This course introduces you to the discourses of sex, contraception, and eugenics in 1920s Britain, when the wide introduction of modern contraceptives would literally change people’s lives, especially those with uteruses. We will consider Stopes’ feminism and eugenics in the context of increasing racialisation, the new science of demographics, and anxieties around the strength of the Empire.
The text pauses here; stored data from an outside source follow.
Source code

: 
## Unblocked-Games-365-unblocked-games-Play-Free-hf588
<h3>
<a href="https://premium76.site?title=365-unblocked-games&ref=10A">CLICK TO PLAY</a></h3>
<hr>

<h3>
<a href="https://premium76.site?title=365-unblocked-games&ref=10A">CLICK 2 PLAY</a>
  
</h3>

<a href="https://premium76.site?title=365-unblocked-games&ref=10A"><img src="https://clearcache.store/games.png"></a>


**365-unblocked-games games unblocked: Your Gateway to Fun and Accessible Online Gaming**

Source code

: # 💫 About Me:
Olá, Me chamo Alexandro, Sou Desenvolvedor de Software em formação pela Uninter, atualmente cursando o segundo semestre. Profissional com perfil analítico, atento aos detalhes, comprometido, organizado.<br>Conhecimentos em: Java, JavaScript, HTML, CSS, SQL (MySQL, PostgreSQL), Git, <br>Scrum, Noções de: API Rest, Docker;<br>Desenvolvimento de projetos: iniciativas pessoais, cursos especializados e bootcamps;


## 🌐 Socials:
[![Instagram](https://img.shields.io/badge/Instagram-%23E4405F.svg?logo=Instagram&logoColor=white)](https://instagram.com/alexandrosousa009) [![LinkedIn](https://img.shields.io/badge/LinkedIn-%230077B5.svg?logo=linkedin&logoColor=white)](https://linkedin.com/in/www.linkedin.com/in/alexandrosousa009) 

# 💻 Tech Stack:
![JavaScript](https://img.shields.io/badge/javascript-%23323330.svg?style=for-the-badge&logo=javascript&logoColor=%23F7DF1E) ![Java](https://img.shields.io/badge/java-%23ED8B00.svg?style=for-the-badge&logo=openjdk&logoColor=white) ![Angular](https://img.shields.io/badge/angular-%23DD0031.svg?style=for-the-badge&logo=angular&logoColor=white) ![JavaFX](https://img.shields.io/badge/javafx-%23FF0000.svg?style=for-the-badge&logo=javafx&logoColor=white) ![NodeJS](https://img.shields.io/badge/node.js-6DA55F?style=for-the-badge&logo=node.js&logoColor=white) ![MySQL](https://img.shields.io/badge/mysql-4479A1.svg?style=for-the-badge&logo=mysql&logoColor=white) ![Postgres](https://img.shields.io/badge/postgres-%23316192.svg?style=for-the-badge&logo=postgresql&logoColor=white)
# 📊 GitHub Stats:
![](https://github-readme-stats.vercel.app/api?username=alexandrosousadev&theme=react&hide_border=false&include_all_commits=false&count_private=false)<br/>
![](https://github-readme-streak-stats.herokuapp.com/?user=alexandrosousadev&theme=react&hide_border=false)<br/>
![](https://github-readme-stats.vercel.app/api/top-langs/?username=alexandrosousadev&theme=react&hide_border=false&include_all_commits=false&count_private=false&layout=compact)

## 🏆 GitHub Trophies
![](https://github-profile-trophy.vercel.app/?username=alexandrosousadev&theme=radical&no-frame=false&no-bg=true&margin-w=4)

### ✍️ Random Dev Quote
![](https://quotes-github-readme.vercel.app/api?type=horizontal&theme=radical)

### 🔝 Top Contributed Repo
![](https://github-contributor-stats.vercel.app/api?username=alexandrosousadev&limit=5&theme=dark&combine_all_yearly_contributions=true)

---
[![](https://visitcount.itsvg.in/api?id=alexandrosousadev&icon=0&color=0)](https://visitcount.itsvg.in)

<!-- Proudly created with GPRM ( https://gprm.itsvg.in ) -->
You will gain an understanding of the political theories of biopolitics and necropolitics in their applications to the politics of (reproductive) healthcare on a population scale. As theorized by Michel Foucault, the regime of biopolitics is aimed at administering, optimising and multiplying life and all its processes; it describes the form of management at the root of modern governmentality (Foucault 1976: 137). The state’s practices of regulation, or biopower, are directed towards the individual body, which contains “the mechanics of life” (ibid, 1939).
This course will:
- familiarise you with transdisciplinary research
- employ object-led and research-led teaching
- emphasise historical artefacts and imagery
- introduce you to primary sources from the 1920s, such as letters and pamphlets
- develop your critical analysis skills in relation to the complex and contested topic of reproductive healthcare
- develop your understanding of modernity in Britain, especially with regard to women’s lives, health, sexuality, and feminisms
- develop your understanding of eugenics historically, as well as sensitising you to its ideologies as they resurface today
- develop your discussion, critical thinking, group work, and writing skills
Please note the emotive and/or politically charged nature of topics that will be raised in this course as per the above description. While they are not the focus of the course, partner abuse, rape, miscarriage, and child loss will come up in readings and discussion. Participants in this course are asked to treat these topics and each other with care and respect.